- **YOUR TASK**: Show every line below where "input" can be found.
Start of INFORMATION SUPPLIED
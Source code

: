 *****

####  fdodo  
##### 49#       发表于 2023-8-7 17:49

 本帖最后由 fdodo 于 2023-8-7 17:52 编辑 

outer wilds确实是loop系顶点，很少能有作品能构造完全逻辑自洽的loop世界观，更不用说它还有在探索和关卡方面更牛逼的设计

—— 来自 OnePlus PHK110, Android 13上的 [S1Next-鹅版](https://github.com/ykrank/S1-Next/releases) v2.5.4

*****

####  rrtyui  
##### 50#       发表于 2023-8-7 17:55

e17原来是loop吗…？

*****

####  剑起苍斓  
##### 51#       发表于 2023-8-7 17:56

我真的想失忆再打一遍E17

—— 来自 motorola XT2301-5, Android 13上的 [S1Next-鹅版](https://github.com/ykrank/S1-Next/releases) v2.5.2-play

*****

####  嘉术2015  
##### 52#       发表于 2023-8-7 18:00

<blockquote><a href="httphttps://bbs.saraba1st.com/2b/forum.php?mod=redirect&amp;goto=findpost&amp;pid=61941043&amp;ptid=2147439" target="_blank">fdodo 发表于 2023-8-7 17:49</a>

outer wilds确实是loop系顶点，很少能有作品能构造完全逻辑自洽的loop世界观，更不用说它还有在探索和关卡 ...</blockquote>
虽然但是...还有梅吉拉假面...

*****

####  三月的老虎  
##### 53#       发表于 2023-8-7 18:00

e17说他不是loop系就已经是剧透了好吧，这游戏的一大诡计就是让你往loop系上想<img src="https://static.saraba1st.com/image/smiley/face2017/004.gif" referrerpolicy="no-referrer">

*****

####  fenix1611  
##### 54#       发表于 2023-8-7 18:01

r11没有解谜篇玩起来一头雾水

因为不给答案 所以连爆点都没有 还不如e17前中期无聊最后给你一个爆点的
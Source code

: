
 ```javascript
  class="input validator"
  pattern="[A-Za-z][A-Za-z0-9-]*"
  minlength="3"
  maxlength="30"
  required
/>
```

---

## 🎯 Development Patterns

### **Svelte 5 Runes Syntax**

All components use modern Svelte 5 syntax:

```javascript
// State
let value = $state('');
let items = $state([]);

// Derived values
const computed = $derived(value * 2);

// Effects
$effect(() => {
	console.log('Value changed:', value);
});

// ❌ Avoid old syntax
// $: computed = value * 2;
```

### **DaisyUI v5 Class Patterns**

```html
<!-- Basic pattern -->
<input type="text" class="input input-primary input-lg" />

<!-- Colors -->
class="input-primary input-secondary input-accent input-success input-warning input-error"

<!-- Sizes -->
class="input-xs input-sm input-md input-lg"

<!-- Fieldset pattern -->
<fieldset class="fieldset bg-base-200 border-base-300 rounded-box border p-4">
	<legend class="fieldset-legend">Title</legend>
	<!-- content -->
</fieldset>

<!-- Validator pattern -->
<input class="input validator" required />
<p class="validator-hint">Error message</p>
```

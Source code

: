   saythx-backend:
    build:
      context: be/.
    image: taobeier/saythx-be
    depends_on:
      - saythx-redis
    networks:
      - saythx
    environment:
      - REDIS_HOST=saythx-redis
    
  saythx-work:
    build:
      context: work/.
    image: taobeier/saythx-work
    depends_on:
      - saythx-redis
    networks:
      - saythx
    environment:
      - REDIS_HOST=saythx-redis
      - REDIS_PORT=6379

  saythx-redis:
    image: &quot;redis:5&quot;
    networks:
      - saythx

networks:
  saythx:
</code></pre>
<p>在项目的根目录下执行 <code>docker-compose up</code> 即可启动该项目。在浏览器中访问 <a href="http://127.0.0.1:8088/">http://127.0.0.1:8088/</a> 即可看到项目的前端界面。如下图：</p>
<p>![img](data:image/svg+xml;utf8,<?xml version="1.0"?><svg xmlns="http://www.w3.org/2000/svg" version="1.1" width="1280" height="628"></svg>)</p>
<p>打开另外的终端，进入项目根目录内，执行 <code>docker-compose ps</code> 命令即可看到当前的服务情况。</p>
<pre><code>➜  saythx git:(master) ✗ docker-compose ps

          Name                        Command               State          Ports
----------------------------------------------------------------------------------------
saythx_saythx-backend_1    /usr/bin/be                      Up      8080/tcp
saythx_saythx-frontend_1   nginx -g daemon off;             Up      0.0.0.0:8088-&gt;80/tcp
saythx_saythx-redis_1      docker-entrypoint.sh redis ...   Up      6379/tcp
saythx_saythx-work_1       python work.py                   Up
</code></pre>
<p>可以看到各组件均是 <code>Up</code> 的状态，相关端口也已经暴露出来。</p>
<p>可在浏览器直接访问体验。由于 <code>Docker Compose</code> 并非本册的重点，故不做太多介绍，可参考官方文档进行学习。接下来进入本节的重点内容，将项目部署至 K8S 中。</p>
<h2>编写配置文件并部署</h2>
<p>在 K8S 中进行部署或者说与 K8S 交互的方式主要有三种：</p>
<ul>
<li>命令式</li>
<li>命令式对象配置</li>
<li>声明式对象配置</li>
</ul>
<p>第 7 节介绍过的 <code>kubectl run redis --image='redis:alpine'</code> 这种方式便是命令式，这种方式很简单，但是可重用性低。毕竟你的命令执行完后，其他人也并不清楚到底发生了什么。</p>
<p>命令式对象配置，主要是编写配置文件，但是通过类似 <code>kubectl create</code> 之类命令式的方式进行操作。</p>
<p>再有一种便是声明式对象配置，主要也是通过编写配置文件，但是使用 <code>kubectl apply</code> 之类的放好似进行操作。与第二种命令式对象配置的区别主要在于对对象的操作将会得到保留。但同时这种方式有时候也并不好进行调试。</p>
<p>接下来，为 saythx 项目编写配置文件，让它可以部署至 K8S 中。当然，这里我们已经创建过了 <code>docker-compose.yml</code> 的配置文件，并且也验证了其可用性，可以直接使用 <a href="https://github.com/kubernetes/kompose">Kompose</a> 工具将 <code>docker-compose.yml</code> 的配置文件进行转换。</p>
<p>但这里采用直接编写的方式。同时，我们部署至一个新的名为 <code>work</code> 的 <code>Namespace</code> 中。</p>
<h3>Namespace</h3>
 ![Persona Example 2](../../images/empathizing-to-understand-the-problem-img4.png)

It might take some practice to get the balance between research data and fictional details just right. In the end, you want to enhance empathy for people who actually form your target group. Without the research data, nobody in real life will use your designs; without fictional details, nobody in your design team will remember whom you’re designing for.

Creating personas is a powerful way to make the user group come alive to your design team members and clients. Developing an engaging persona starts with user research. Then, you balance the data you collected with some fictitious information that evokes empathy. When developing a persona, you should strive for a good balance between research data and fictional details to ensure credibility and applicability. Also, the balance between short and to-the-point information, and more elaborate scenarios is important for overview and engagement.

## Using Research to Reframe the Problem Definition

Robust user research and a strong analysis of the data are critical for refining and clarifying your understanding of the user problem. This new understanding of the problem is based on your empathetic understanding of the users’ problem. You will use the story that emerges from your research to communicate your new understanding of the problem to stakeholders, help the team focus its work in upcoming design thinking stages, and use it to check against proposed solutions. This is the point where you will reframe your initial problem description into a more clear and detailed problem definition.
End of INFORMATION SUPPLIED
- **EXERCISE SOLUTION**:
  class="input validator"
<input type="text" class="input input-primary input-lg" />
class="input-primary input-secondary input-accent input-success input-warning input-error"
class="input-xs input-sm input-md input-lg"
<input class="input validator" required />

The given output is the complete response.